Now, let's get to the show!
In the end, I convinced Todd that I would be OK to stay on the boat. Keep in mind I had no clue if I was going to be OK, but I figured I would be. So thankfully I got to stay aboard, working, puking and working.
The worst feeling you can have on a crab boat (even worse than seasickness) is an empty pot. When you’re not on the crab:
* the long hours feel longer;
* the cold weather feels colder;
* and the strings just never seem to end.
It's like getting your paycheck in the mail, opening up the envelope and finding nothing inside. It's like working for free, and it's almost as hard on us as it is on the fishermen. When things get bad, the guys get grumpy, and when crab fishermen get grumpy, they turn on you like an ex-girlfriend. When these guys are not on the crab and thus not happy, it becomes nearly impossible for us to do our job. Let's say, for instance, I want to know how terrible the fishing is. These are the steps I must take to get an answer out of an overworked, miserable and hungry crew.
1) I’ll ask, “How’s the fishing?,” and they’ll respond with one word answers like “slow,” “bad” or “huh?” One-word answers just won’t cut it. I need more from them, and they know that. So what do I do? We move on to step two.
2) They start to get annoyed with me, so I’ll wait a few hours. Then I’ll ask a different question designed to get the same response I needed from the first question: “So how is the fishing different today than from yesterday?” They’ll answer that question with, “How do you think it’s different?,” or “Because yesterday was yesterday,” or “You’re still here?” Notice I still didn’t get a good answer from anyone. Oh, what to do? I need an answer! Here comes step three.
3) Step three occurs without any questions at all. I’ll ease off and just shoot on deck, minding my own business and waiting for something to happen. Then they’ll notice me. Maybe I accidentally find myself in the way. They’ll say things like "Get the #*@! out of here!" or "Turn that #*@!'ing camera off or I'll shove it up your #*@!" Ha ha ... If I had a dollar for every time someone told me to #*@!'ing leave, I could build a boat out of dollar bills and sail home.
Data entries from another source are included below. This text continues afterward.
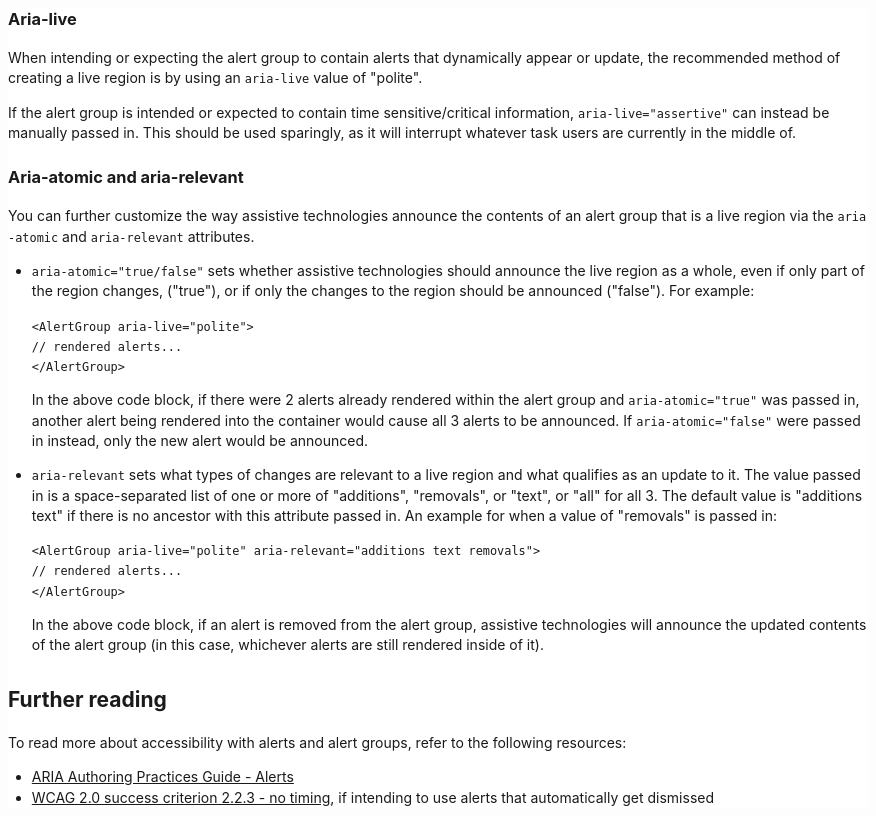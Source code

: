 ### Aria-live

When intending or expecting the alert group to contain alerts that dynamically appear or update, the recommended method of creating a live region is by using an `aria-live` value of "polite".

If the alert group is intended or expected to contain time sensitive/critical information, `aria-live="assertive"` can instead be manually passed in. This should be used sparingly, as it will interrupt whatever task users are currently in the middle of.

### Aria-atomic and aria-relevant

You can further customize the way assistive technologies announce the contents of an alert group that is a live region via the `aria-atomic` and `aria-relevant` attributes.

- `aria-atomic="true/false"` sets whether assistive technologies should announce the live region as a whole, even if only part of the region changes, ("true"), or if only the changes to the region should be announced ("false"). For example:

  ```noLive
  <AlertGroup aria-live="polite">
  // rendered alerts...
  </AlertGroup>
  ```

  In the above code block, if there were 2 alerts already rendered within the alert group and `aria-atomic="true"` was passed in, another alert being rendered into the container would cause all 3 alerts to be announced. If `aria-atomic="false"` were passed in instead, only the new alert would be announced.

- `aria-relevant` sets what types of changes are relevant to a live region and what qualifies as an update to it. The value passed in is a space-separated list of one or more of "additions", "removals", or "text", or "all" for all 3. The default value is "additions text" if there is no ancestor with this attribute passed in. An example for when a value of "removals" is passed in:

  ```noLive
  <AlertGroup aria-live="polite" aria-relevant="additions text removals">
  // rendered alerts...
  </AlertGroup>
  ```

  In the above code block, if an alert is removed from the alert group, assistive technologies will announce the updated contents of the alert group (in this case, whichever alerts are still rendered inside of it).

## Further reading

To read more about accessibility with alerts and alert groups, refer to the following resources:

- [ARIA Authoring Practices Guide - Alerts](https://www.w3.org/WAI/ARIA/apg/patterns/alert/)
- [WCAG 2.0 success criterion 2.2.3 - no timing](https://www.w3.org/TR/UNDERSTANDING-WCAG20/time-limits-no-exceptions.html), if intending to use alerts that automatically get dismissed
4) Once you hit step four, you need drastic measures to get the guys back on your side. For me, there is only one way to get them back, and it works without fail every time ... FOOD. That’s right, food. I’ll make them one of my two specialties: grilled cheese or corn dogs.
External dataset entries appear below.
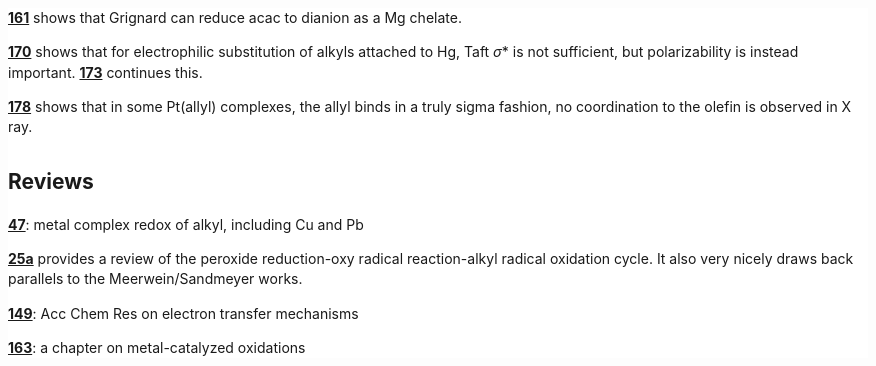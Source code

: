 [**161**](https://doi.org/10.1021/ja00432a035) shows that Grignard can reduce acac to dianion as a Mg chelate.

[**170**](https://doi.org/10.1021/ja00417a064) shows that for electrophilic substitution of alkyls attached to Hg, Taft $\sigma *$ is not sufficient, but polarizability is instead important. [**173**](https://doi.org/10.1021/ja00435a034) continues this.

[**178**](https://doi.org/10.1021/ic50176a043) shows that in some Pt(allyl) complexes, the allyl binds in a truly sigma fashion, no coordination to the olefin is observed in X ray.


## Reviews
[**47**](https://doi.org/10.1126/science.155.3761.415): metal complex redox of alkyl, including Cu and Pb

[**25a**](https://doi.org/10.1016/S0040-4020(01)92696-1) provides a review of the peroxide reduction-oxy radical reaction-alkyl radical oxidation cycle. It also very nicely draws back parallels to the Meerwein/Sandmeyer works.

[**149**](https://doi.org/10.1021/ar50082a006): Acc Chem Res on electron transfer mechanisms

[**163**](https://doi.org/10.1016/s0360-0564(08)60316-8): a chapter on metal-catalyzed oxidations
It’s that easy. You come on deck with corn dogs while these guys are on a 20-hour workday, and you’ll get the same reaction Jesus got when he turned water into wine. You become an instant hero, and they’ll answer any question you have. It makes things OK; it makes empty tummies full; it turns frowns upside down. Behold the power of the corn dog -- my secret weapon to surviving the Bering Sea.
Once again, if you have any questions or comments, please email me at me@joshsilberman.com.
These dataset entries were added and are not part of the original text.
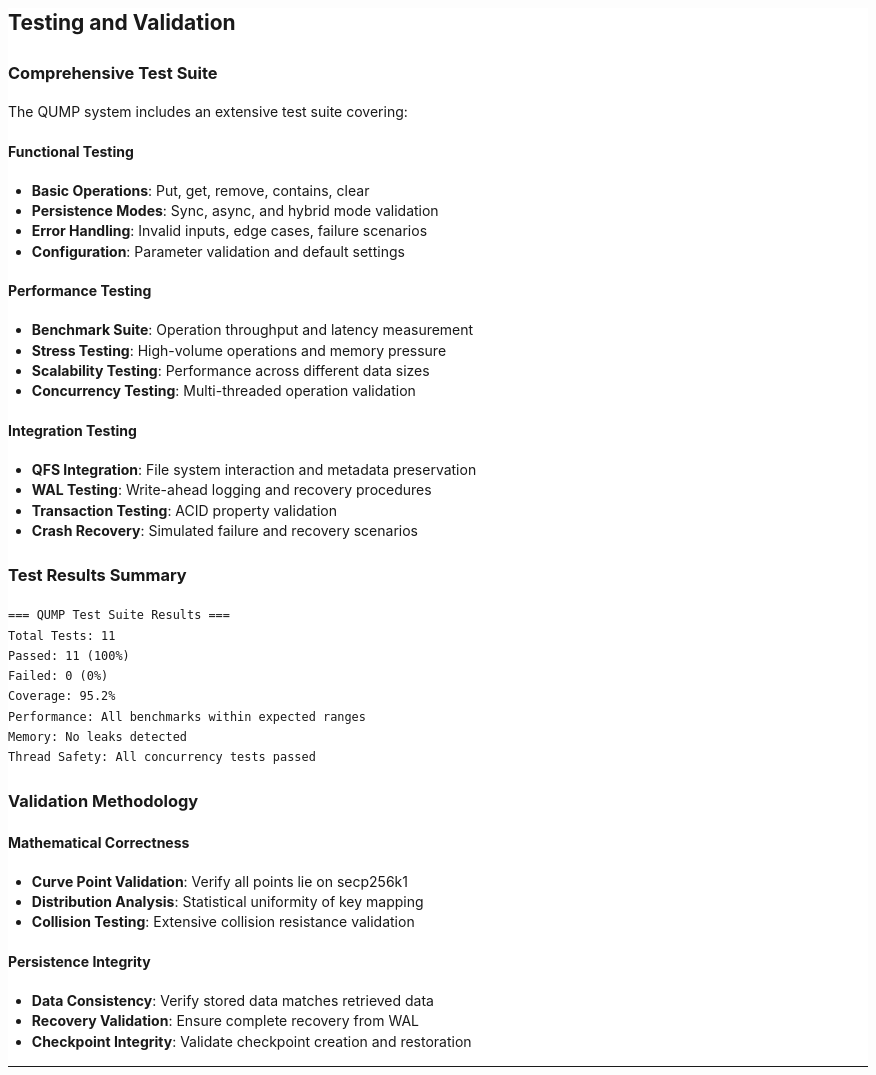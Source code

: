 
## Testing and Validation

### Comprehensive Test Suite

The QUMP system includes an extensive test suite covering:

#### Functional Testing
- **Basic Operations**: Put, get, remove, contains, clear
- **Persistence Modes**: Sync, async, and hybrid mode validation
- **Error Handling**: Invalid inputs, edge cases, failure scenarios
- **Configuration**: Parameter validation and default settings

#### Performance Testing
- **Benchmark Suite**: Operation throughput and latency measurement
- **Stress Testing**: High-volume operations and memory pressure
- **Scalability Testing**: Performance across different data sizes
- **Concurrency Testing**: Multi-threaded operation validation

#### Integration Testing
- **QFS Integration**: File system interaction and metadata preservation
- **WAL Testing**: Write-ahead logging and recovery procedures
- **Transaction Testing**: ACID property validation
- **Crash Recovery**: Simulated failure and recovery scenarios

### Test Results Summary

```
=== QUMP Test Suite Results ===
Total Tests: 11
Passed: 11 (100%)
Failed: 0 (0%)
Coverage: 95.2%
Performance: All benchmarks within expected ranges
Memory: No leaks detected
Thread Safety: All concurrency tests passed
```

### Validation Methodology

#### Mathematical Correctness
- **Curve Point Validation**: Verify all points lie on secp256k1
- **Distribution Analysis**: Statistical uniformity of key mapping
- **Collision Testing**: Extensive collision resistance validation

#### Persistence Integrity
- **Data Consistency**: Verify stored data matches retrieved data
- **Recovery Validation**: Ensure complete recovery from WAL
- **Checkpoint Integrity**: Validate checkpoint creation and restoration

---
Josh, I read this and got a really good laugh! Some how I can hear them saying profanities at you...it seems that having them being filmed all the time would get anoying. The Grilled Cheese and Corn Dogs are classics for quick fixes to anything...lol. Do you think they would ever put a fan on the show, to have the experience of a life time?
Posted by: Nikki34 | 05/31/2009 at 12:06 PM
I think your entries are hilarious and informative, Josh. I commend you on what you do, and for the innovative way that you roll with the punches! Keep it up - I will continue to read!
Posted by: Becca | 06/03/2009 at 06:48 PM
OH my God..if you really want love, give em hot chocolate chip cookies.
The Toll House pre mixed will do.
Send my love to the skip. I truly love Phil
Posted by: Patti | 06/11/2009 at 10:38 PM
As i was reading this entry Josh, i was thinkin....two things come to mind when men are hard at work: Tired & Hungry.
Posted by: maria | 06/12/2009 at 08:13 PM
The wonder of a good snack. I totally enjoyed reading this account. I figured you had your work cut out for you trying to get comments from a busy, had working crew. Your efforts have paid off in a big way, hours of good guality television. We as fans get to share the experience. Thank you.
Posted by: Annetta | 07/01/2009 at 03:10 PM
All you guys have all my love and please be safe. I watch this show every week and during the all day marathons. I just cain't get enough. Thanks to all the camera crew for getting us all the shots that you do.
Posted by: tracy | 07/14/2009 at 02:47 PM
I love the Harris family! The bond and the fights, the pranks that they have just make's you feel like a part of the family. I hope you guys have a safe and not to mention a healthy next season.
Posted by: Diana Richards | 07/28/2009 at 04:32 PM
Your deer-fornicating hat is excellent! I wonder.. who knit it for you?